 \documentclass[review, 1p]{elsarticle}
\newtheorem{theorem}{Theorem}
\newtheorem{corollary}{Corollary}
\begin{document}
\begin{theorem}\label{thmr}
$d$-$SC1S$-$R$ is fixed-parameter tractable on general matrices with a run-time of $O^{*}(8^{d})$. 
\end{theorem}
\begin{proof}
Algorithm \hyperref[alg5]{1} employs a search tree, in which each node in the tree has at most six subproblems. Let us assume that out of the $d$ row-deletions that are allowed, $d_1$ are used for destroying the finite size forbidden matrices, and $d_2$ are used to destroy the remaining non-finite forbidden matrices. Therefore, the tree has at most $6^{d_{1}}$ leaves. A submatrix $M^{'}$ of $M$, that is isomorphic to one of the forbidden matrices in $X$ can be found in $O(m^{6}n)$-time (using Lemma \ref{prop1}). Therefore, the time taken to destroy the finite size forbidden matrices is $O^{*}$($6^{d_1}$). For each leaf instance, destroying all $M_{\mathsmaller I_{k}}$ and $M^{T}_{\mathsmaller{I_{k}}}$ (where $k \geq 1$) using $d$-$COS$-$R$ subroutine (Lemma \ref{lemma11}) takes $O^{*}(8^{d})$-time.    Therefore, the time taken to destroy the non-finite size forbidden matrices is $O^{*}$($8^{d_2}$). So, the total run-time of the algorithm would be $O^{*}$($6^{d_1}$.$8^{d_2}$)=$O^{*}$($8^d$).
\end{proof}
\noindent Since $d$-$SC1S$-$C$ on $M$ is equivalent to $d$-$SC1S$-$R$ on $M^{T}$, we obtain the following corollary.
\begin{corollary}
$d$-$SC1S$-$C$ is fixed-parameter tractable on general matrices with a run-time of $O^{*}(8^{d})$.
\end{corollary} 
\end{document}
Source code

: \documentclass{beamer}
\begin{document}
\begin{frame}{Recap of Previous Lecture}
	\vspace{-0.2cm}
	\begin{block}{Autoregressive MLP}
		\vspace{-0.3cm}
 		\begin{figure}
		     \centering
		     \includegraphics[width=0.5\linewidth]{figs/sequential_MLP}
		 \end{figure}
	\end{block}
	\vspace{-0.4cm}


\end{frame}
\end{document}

Exercise aim
All of the data is to be written out again, word for word.

Output
 \documentclass[review, 1p]{elsarticle}
\newtheorem{theorem}{Theorem}
\newtheorem{corollary}{Corollary}
\begin{document}
\begin{theorem}\label{thmr}
$d$-$SC1S$-$R$ is fixed-parameter tractable on general matrices with a run-time of $O^{*}(8^{d})$. 
\end{theorem}
\begin{proof}
Algorithm \hyperref[alg5]{1} employs a search tree, in which each node in the tree has at most six subproblems. Let us assume that out of the $d$ row-deletions that are allowed, $d_1$ are used for destroying the finite size forbidden matrices, and $d_2$ are used to destroy the remaining non-finite forbidden matrices. Therefore, the tree has at most $6^{d_{1}}$ leaves. A submatrix $M^{'}$ of $M$, that is isomorphic to one of the forbidden matrices in $X$ can be found in $O(m^{6}n)$-time (using Lemma \ref{prop1}). Therefore, the time taken to destroy the finite size forbidden matrices is $O^{*}$($6^{d_1}$). For each leaf instance, destroying all $M_{\mathsmaller I_{k}}$ and $M^{T}_{\mathsmaller{I_{k}}}$ (where $k \geq 1$) using $d$-$COS$-$R$ subroutine (Lemma \ref{lemma11}) takes $O^{*}(8^{d})$-time.    Therefore, the time taken to destroy the non-finite size forbidden matrices is $O^{*}$($8^{d_2}$). So, the total run-time of the algorithm would be $O^{*}$($6^{d_1}$.$8^{d_2}$)=$O^{*}$($8^d$).
\end{proof}
\noindent Since $d$-$SC1S$-$C$ on $M$ is equivalent to $d$-$SC1S$-$R$ on $M^{T}$, we obtain the following corollary.
\begin{corollary}
$d$-$SC1S$-$C$ is fixed-parameter tractable on general matrices with a run-time of $O^{*}(8^{d})$.
\end{corollary} 
\end{document}
Source code

: \documentclass{beamer}
\begin{document}
\begin{frame}{Recap of Previous Lecture}
	\vspace{-0.2cm}
	\begin{block}{Autoregressive MLP}
		\vspace{-0.3cm}
 		\begin{figure}
		     \centering
		     \includegraphics[width=0.5\linewidth]{figs/sequential_MLP}
		 \end{figure}
	\end{block}
	\vspace{-0.4cm}


\end{frame}
\end{document}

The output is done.